About 2 weeks ago, the PCBs arrived. They look really good and the silkscreen is nice and sharp. Total damage was 24,45€, not including any of the components. I have to say, this already feels a lot more formal than an empty perf board.
I ordered these PCBs with the full knowledge that I’d make some mistakes and sought to learn from them. So here are the flaws in my design which I aim to fix in the next version:
Power supply screw terminal
The screw terminal for the power connection had much wider pin spacing than anticipated. Luckily, the pads were large enough to drill an additional hole and then make the connection using a solder bridge.
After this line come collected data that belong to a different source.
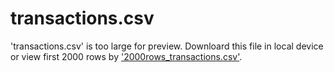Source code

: # transactions.csv
'transactions.csv' is too large for preview. Downloard this file in local device or view first 2000 rows by ['2000rows_transactions.csv'](/2000rows_transactions.csv).
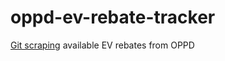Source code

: # oppd-ev-rebate-tracker

[Git scraping](https://simonwillison.net/2020/Oct/9/git-scraping/) available EV rebates from OPPD

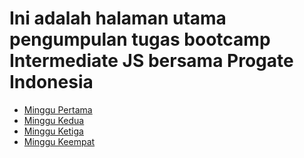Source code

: # Ini adalah halaman utama pengumpulan tugas bootcamp Intermediate JS bersama Progate Indonesia
- [Minggu Pertama](https://docs.python.org/3/)
- [Minggu Kedua](https://docs.python.org/3/)
- [Minggu Ketiga](https://docs.python.org/3/)
- [Minggu Keempat](https://docs.python.org/3/)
Incoming ground connection
I failed to connect the ground of the incoming power supply to the rest of the circuit, rendering the whole PCB without power. A quite unnecessary mistake as it could have been avoided with a connection trace by hand of the final design. Still easy to fix with a little wire.
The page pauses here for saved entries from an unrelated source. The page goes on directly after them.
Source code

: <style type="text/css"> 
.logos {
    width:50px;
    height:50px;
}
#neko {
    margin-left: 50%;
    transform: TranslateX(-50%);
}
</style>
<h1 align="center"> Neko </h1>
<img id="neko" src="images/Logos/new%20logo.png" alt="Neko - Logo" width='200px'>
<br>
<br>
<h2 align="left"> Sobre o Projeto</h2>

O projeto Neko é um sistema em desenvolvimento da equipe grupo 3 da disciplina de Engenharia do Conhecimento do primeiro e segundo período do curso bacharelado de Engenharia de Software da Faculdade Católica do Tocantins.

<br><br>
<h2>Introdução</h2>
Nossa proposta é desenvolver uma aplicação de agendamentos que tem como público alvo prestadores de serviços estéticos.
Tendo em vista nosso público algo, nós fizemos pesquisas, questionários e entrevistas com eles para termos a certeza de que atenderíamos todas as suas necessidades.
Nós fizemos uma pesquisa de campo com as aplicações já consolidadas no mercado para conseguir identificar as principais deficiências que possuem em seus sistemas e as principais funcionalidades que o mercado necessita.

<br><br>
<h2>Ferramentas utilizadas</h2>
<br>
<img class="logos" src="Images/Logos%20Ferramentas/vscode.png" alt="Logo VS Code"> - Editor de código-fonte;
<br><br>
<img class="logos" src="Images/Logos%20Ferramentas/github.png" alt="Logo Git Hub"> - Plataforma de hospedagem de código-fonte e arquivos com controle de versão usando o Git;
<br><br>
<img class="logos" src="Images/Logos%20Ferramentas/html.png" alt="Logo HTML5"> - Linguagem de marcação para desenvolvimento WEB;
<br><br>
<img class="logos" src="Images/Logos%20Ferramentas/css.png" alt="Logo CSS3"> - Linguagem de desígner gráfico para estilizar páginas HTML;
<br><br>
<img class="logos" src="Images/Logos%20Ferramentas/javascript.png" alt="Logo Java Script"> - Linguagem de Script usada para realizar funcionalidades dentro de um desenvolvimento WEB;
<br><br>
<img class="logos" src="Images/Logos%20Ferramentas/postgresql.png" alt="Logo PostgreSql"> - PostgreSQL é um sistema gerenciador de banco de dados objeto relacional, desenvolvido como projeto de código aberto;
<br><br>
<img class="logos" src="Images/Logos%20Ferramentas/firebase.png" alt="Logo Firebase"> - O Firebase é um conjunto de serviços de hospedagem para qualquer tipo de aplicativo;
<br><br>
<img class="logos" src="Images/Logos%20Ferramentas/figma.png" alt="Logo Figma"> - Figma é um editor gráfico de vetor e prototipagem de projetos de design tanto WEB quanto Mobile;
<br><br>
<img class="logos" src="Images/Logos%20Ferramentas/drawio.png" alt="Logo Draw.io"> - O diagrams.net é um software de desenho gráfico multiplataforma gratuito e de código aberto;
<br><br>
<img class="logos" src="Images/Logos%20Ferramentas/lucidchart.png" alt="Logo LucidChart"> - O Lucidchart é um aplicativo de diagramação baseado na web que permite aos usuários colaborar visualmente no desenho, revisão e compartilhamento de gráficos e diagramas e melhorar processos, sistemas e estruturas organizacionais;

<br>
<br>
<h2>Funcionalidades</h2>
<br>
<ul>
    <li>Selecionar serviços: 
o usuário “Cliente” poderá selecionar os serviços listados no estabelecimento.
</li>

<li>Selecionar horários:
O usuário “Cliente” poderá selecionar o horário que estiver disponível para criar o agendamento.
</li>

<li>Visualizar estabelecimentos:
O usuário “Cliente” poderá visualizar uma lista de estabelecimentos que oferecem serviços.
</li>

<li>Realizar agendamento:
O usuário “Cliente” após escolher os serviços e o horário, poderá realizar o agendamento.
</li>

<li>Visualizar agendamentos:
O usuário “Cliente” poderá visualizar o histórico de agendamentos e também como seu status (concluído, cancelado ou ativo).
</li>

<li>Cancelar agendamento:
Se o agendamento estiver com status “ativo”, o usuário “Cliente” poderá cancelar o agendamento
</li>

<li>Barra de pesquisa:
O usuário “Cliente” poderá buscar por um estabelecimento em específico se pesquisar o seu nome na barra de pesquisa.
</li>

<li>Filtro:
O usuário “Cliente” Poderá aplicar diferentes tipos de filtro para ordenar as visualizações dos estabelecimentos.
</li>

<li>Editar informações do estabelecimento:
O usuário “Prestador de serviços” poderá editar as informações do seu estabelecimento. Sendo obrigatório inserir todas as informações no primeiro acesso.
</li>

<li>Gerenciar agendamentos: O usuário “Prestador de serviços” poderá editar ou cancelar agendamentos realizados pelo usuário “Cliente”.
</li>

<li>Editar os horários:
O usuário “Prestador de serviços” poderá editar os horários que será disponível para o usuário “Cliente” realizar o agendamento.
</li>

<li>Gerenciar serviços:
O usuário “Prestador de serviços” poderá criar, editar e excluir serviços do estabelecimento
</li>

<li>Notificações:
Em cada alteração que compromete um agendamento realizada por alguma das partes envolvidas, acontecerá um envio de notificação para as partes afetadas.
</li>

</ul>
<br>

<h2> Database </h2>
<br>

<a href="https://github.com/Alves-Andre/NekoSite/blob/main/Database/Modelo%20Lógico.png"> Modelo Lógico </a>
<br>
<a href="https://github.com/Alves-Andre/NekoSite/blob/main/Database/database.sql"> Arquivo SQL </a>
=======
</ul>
In this picture you can also see the hole I had to drill for the screw terminal (top left).
Reset button problems
This problem has nothing to do with the PCB but rather the socket for the ATmega that I soldered to it. During my initial testing, the reset button was only working sporadically and I spent quite some time before I figured out the problem: It was the spring contact in the socket. Notice the much larger gap of the last pin on the right compared to the one on the left in the photo. I reused this socket from another project and apparently damaged it when removing it from the old PCB.
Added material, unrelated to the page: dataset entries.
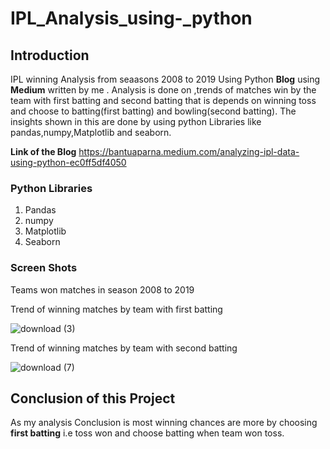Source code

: # IPL_Analysis_using-_python
## Introduction
IPL winning Analysis from seaasons 2008 to 2019 Using Python **Blog** using **Medium** written by me .
Analysis is done on ,trends of matches win by the team with first batting and second batting that is depends on winning toss and choose to batting(first batting) and bowling(second batting).
The insights shown in this are done by using python Libraries like pandas,numpy,Matplotlib and seaborn.

**Link of the Blog** https://bantuaparna.medium.com/analyzing-ipl-data-using-python-ec0ff5df4050

### Python Libraries
1. Pandas
2. numpy
3. Matplotlib
4. Seaborn

### Screen Shots

Teams won matches in season 2008 to 2019



Trend of winning matches by team with first batting

![download (3)](https://user-images.githubusercontent.com/67683259/107239377-17c63080-6a29-11eb-84ef-3bea53c244e2.png)

Trend of winning matches by team with second batting

![download (7)](https://user-images.githubusercontent.com/67683259/107239634-5956db80-6a29-11eb-90e9-476a6506c559.png)


## Conclusion of this Project
As my analysis Conclusion is most winning chances are more by choosing **first batting** i.e toss won and choose batting when team won toss.
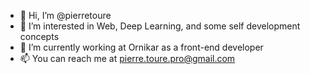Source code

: - 👋 Hi, I’m @pierretoure
- 👀 I’m interested in Web, Deep Learning, and some self development concepts
- 🌱 I’m currently working at Ornikar as a front-end developer
- 📫 You can reach me at pierre.toure.pro@gmail.com
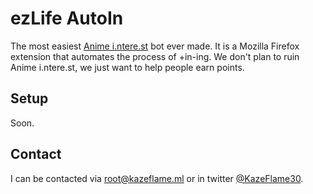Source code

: # ezLife AutoIn
The most easiest [Anime i.ntere.st](http://i.ntere.st) bot ever made. It is a Mozilla Firefox extension that automates the process of +in-ing. We don't plan to ruin Anime i.ntere.st, we just want to help people earn points.


## Setup
Soon.

## Contact
I can be contacted via [root@kazeflame.ml](mailto:root@kazeflame.ml) or in twitter [@KazeFlame30](http://twitter.com/KazeFlame30).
It was difficult to track down since, whenever I touched the probe of my multimeter to the pin of the ATmega, I’d push it inwards slightly and it would make contact and work perfectly fine.
No matching enclosure
I honestly thought I designed the PCB around an enclosure, but apparently I didn’t.
Other than these problems, I could easily populate the PCB with the components. When I was soldering I already got the feeling I sought after for this project: Now, when I want to move a circuit to a permanent PCB, I no longer have to tediously solder all the bootstrap components and I could instead focus on the actual circuit I want to build around the ATmega.
Summary
The flaws I described above can be summed up to the following guidelines for future PCB design:
- Measure all components: Using calipers or a ruler, measure the dimensions and pins of all components to confirm the compatibility with the design. This is especially true for components whose footprint is larger than the outermost leads (such as screw terminals).
- Do a full signal trace of the design: Follow all traces and ensure that the signals (such as power or data) are present at the required connection points.
- Print it out: Before submitting a design for production, print it out and lay the components on their respective place. Also cut it out and place it inside the intended enclosure (if applicable).
What's next
Even though there were some flaws in my first design I reckon I could’ve done a lot worse. After fixing the problems, the PCB worked and I’m overall happy with the result. I’m not going to implement a circuit with this batch (even though I have one in mind) since I failed to design it for an enclosure. In my mind, if a circuit is worth soldering for permanent use, it also deserves an enclosure. So I’ve selected an enclosure which I believe provides adequate space for small projects, the Kemo Electronic GEH KS 28. I selected this enclosure because it would allow for a piggyback PCB arrangement. I already have a PCB designed for it, but I’ll save all that for the next post.